Please repeat, from the entries that follow, the lines from the one containing "náhodně populaci $P(0)$" through the one containing "potomky s~pravděpodobností $p_C$" exactly, adding nothing.
___ Data section ___
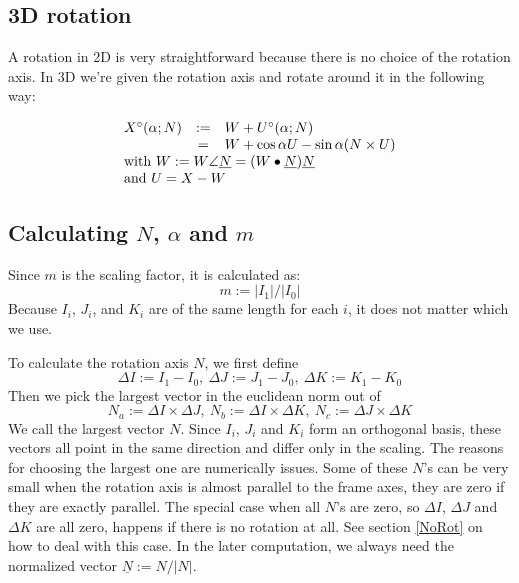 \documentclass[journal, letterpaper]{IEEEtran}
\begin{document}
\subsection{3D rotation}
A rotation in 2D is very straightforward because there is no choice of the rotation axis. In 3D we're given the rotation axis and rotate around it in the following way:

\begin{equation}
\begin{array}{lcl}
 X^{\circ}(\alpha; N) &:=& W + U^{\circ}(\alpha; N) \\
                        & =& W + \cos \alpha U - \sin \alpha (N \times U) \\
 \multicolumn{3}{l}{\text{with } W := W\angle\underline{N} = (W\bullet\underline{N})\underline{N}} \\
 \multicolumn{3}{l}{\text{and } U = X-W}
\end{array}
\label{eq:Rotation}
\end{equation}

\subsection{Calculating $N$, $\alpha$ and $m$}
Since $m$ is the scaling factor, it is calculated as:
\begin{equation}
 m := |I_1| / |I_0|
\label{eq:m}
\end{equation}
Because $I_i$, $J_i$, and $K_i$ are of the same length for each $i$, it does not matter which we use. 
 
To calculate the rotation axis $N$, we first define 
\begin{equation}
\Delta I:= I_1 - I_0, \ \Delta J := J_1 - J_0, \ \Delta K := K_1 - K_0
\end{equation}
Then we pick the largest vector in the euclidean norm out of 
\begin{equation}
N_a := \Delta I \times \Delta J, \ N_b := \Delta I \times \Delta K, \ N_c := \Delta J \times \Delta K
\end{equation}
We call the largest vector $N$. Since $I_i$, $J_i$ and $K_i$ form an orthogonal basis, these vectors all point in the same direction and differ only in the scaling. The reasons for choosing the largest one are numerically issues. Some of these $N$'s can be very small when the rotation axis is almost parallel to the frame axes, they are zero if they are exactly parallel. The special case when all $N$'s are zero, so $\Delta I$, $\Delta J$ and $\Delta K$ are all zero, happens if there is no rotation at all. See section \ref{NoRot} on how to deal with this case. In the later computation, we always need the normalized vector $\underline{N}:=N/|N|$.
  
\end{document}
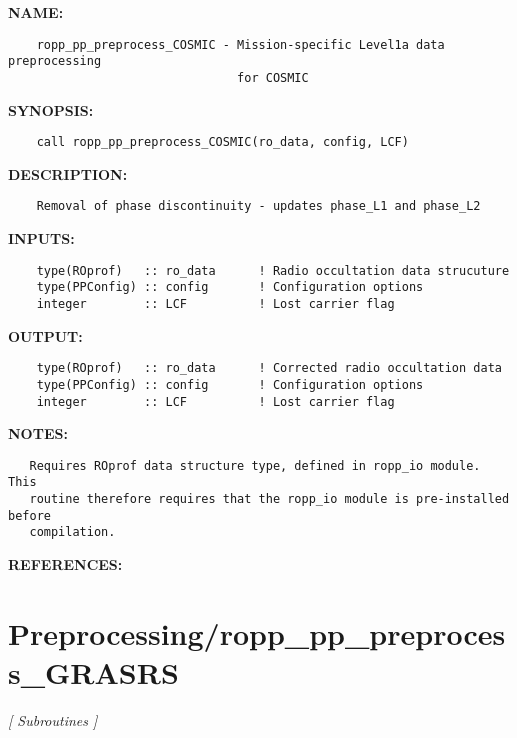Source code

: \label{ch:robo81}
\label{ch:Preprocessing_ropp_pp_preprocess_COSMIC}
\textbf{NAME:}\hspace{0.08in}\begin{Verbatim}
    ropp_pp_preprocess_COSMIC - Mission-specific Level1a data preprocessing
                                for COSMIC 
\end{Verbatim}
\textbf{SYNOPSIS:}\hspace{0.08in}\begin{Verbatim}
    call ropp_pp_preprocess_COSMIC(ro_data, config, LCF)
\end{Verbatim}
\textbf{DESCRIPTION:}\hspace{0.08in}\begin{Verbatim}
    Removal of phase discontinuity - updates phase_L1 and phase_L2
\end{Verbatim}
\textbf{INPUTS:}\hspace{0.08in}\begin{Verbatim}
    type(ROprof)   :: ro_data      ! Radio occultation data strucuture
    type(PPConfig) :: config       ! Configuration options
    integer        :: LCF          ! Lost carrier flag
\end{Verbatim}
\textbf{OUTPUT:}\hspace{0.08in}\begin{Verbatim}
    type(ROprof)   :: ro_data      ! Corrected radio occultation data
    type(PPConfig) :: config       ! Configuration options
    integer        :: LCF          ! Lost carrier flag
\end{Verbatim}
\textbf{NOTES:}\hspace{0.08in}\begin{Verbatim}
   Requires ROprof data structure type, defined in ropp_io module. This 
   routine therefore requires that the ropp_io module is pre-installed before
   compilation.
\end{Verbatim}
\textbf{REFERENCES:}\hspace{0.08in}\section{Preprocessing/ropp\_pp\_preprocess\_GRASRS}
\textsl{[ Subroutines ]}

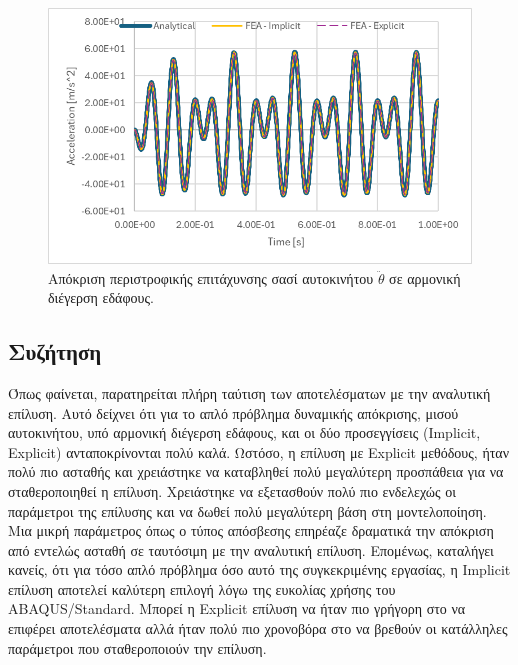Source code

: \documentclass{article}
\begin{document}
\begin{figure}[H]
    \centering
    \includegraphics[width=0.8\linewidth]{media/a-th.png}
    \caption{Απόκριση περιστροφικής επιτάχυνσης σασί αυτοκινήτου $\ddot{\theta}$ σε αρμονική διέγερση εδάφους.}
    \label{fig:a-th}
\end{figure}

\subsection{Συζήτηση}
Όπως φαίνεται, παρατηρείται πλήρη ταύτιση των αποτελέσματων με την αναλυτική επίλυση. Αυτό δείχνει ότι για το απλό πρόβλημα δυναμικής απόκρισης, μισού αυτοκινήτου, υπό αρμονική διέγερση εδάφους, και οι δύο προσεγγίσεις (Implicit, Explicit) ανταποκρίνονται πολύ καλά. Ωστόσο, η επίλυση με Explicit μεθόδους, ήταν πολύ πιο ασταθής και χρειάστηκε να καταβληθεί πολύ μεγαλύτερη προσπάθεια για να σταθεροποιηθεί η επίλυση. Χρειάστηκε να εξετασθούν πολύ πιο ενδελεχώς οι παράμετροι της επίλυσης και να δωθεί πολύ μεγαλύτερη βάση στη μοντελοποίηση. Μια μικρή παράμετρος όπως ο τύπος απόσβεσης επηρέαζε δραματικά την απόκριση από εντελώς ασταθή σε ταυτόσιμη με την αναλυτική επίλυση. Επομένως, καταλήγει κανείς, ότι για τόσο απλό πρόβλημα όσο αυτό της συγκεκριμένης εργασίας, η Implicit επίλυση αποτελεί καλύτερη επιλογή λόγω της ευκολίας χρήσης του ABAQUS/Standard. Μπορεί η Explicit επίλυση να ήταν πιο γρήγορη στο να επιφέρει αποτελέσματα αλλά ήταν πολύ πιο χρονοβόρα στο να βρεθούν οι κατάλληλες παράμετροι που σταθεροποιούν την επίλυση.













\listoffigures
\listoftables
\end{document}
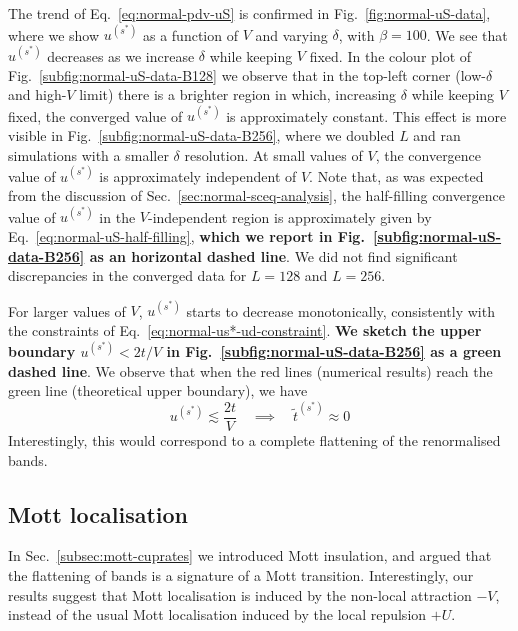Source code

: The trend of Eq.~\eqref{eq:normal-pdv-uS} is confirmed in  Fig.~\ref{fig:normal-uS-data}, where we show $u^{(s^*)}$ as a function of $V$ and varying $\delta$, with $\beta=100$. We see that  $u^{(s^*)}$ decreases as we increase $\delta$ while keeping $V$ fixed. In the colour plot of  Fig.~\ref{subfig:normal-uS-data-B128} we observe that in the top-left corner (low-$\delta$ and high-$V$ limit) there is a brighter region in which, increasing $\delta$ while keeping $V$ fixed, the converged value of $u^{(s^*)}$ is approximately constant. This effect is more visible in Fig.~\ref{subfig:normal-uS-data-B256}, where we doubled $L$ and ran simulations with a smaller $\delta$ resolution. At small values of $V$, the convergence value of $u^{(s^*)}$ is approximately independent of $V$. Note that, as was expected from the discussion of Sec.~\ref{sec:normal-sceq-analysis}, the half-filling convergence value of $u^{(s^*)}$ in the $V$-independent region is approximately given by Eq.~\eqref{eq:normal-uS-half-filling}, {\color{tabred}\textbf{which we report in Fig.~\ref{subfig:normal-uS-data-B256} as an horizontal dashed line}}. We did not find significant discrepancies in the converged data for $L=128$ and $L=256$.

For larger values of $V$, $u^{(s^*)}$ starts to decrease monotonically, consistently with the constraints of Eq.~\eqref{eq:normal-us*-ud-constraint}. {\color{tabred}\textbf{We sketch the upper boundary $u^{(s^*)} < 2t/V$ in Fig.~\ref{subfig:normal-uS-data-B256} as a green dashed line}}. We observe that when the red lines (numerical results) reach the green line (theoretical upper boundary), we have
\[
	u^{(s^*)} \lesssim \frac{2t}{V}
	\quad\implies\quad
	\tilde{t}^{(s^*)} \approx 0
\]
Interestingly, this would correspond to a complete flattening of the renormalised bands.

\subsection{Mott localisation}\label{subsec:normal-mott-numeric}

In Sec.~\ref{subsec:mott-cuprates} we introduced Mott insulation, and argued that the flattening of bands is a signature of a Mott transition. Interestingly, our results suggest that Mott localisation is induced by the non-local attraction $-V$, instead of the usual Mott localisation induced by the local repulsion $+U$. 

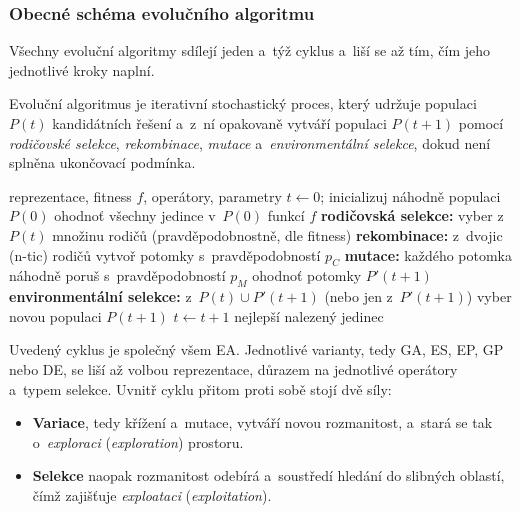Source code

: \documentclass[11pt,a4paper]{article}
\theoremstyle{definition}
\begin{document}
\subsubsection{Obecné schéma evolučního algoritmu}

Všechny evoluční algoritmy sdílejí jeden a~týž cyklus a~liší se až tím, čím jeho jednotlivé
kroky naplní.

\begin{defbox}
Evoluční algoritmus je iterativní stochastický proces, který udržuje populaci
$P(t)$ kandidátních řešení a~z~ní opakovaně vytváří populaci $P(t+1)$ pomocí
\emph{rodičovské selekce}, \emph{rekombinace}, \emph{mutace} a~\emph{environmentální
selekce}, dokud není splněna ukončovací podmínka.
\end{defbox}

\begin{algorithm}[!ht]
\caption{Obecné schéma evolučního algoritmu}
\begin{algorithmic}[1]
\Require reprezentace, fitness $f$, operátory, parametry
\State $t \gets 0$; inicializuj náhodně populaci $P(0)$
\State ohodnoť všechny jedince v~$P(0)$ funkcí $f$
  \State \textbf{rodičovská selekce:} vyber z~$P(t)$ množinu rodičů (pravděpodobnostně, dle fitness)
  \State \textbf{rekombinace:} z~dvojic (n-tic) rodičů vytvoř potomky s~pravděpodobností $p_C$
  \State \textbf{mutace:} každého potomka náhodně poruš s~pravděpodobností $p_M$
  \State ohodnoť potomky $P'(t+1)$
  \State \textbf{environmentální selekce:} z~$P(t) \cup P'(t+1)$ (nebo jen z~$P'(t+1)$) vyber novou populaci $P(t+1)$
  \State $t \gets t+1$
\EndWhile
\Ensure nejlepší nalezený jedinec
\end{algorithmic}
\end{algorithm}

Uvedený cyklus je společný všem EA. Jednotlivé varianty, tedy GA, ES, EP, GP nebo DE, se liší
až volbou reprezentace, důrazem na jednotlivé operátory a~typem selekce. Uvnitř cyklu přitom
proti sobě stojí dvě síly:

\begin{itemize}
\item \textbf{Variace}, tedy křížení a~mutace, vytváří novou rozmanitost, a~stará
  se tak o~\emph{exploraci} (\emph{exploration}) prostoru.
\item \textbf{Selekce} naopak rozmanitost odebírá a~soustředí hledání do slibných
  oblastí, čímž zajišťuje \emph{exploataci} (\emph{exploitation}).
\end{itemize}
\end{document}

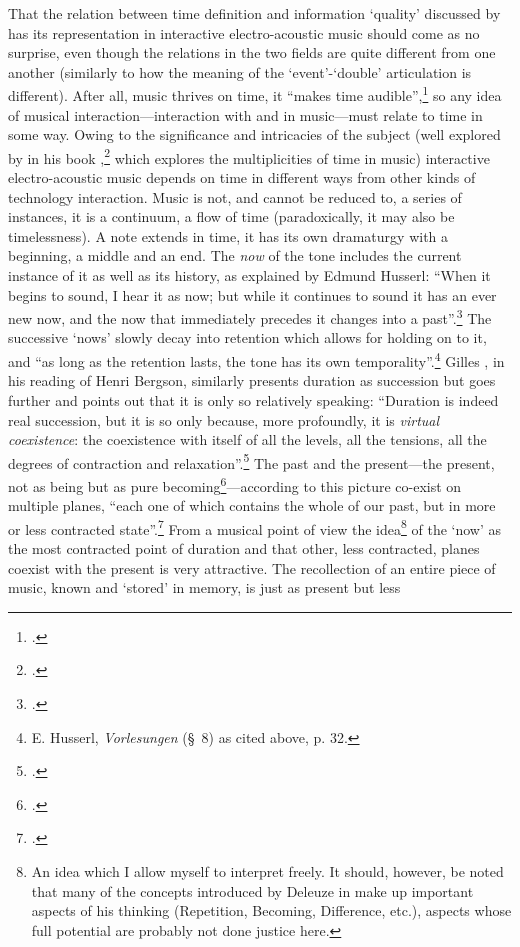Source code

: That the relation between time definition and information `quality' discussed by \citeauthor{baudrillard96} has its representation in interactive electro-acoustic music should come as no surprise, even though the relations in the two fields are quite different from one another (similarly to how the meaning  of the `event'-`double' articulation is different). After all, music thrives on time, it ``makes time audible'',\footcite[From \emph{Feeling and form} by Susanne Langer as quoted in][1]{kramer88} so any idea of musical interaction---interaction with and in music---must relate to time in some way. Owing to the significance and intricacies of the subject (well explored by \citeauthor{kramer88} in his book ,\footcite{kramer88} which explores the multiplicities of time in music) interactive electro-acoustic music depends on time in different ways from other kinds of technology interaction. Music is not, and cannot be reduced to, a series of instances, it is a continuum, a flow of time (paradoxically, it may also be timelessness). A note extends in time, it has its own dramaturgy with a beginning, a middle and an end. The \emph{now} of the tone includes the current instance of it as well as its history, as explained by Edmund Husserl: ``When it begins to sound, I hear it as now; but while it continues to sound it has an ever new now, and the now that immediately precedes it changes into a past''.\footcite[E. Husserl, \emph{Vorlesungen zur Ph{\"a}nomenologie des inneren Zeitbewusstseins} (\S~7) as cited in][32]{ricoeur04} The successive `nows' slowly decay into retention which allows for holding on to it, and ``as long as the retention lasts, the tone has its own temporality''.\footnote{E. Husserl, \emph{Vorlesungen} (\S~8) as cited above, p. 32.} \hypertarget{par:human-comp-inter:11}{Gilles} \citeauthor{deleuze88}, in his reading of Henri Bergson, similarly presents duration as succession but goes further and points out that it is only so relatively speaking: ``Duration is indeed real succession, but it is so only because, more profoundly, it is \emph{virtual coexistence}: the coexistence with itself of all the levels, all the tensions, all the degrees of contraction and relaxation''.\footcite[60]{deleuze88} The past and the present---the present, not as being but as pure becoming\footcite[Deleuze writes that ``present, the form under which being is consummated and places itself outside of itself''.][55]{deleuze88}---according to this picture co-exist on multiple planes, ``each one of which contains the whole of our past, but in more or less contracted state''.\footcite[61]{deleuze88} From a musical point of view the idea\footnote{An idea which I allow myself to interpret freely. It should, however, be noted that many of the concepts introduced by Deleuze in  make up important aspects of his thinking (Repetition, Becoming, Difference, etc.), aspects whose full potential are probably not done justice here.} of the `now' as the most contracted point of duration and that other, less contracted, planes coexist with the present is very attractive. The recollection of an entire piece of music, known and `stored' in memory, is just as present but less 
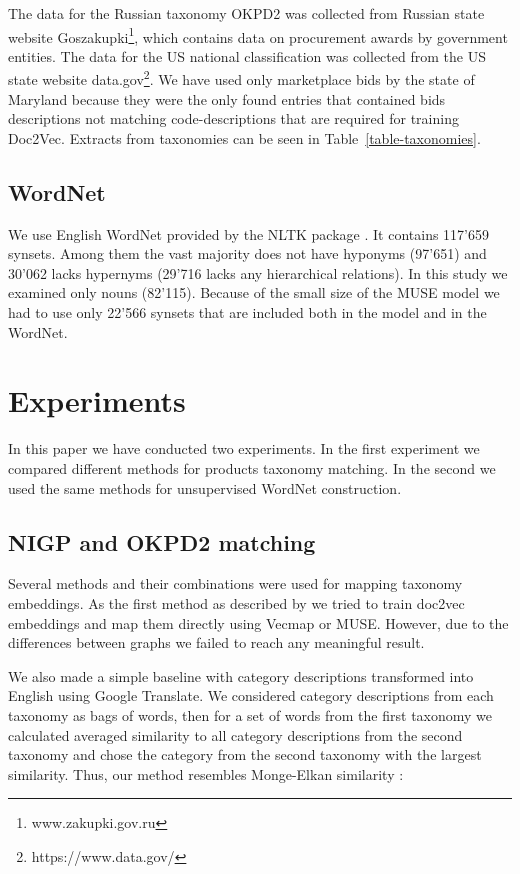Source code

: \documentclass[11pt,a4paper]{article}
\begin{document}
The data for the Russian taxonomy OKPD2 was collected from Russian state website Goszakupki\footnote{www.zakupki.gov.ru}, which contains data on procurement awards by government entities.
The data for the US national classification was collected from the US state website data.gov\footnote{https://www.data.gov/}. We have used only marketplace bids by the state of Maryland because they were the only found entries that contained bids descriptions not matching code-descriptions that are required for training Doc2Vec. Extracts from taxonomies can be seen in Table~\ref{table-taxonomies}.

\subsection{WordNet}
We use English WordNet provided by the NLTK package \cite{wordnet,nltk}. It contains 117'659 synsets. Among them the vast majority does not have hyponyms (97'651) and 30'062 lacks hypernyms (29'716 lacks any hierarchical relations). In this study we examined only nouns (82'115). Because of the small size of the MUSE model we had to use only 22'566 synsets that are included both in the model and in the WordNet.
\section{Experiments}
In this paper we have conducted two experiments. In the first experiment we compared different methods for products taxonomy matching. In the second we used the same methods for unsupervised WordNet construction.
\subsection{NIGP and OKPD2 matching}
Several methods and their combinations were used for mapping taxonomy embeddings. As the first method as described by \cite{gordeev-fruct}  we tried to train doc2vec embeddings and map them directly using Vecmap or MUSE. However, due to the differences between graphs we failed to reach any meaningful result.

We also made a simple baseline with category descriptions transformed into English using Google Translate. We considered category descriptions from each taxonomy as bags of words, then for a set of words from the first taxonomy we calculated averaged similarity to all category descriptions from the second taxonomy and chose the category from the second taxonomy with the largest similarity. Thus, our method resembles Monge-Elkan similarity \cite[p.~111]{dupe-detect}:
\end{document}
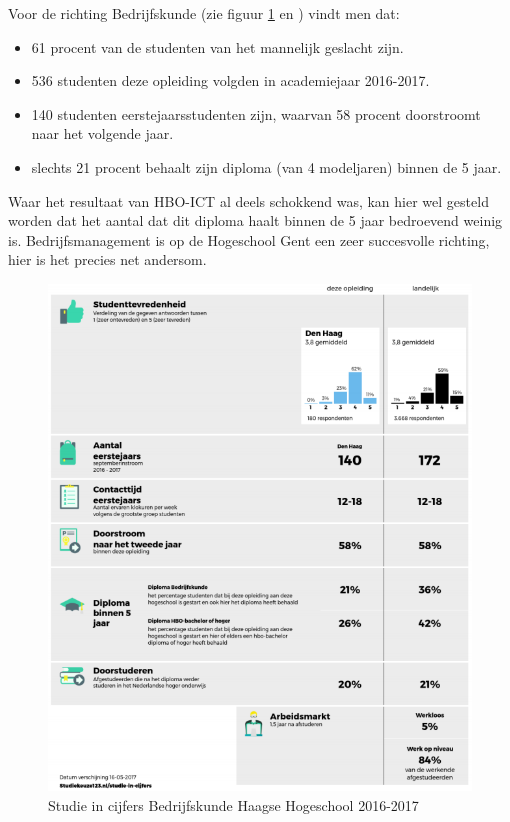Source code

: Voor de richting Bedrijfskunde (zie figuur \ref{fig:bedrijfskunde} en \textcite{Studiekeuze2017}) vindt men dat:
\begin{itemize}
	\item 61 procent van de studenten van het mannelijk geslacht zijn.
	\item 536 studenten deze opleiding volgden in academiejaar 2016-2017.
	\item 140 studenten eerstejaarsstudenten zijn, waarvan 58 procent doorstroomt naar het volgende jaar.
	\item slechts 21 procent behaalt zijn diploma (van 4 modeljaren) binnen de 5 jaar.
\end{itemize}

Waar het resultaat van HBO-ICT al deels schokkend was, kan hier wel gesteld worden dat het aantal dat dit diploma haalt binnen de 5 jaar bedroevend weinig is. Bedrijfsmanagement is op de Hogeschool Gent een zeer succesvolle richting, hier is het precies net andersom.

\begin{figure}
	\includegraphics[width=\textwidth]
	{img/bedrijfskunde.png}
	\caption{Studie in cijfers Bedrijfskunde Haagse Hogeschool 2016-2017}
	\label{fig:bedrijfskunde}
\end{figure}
___
> **Result below**:
\State $t \gets 0$; inicializuj náhodně populaci $P(0)$
\State ohodnoť všechny jedince v~$P(0)$ funkcí $f$
  \State \textbf{rodičovská selekce:} vyber z~$P(t)$ množinu rodičů (pravděpodobnostně, dle fitness)
  \State \textbf{rekombinace:} z~dvojic (n-tic) rodičů vytvoř potomky s~pravděpodobností $p_C$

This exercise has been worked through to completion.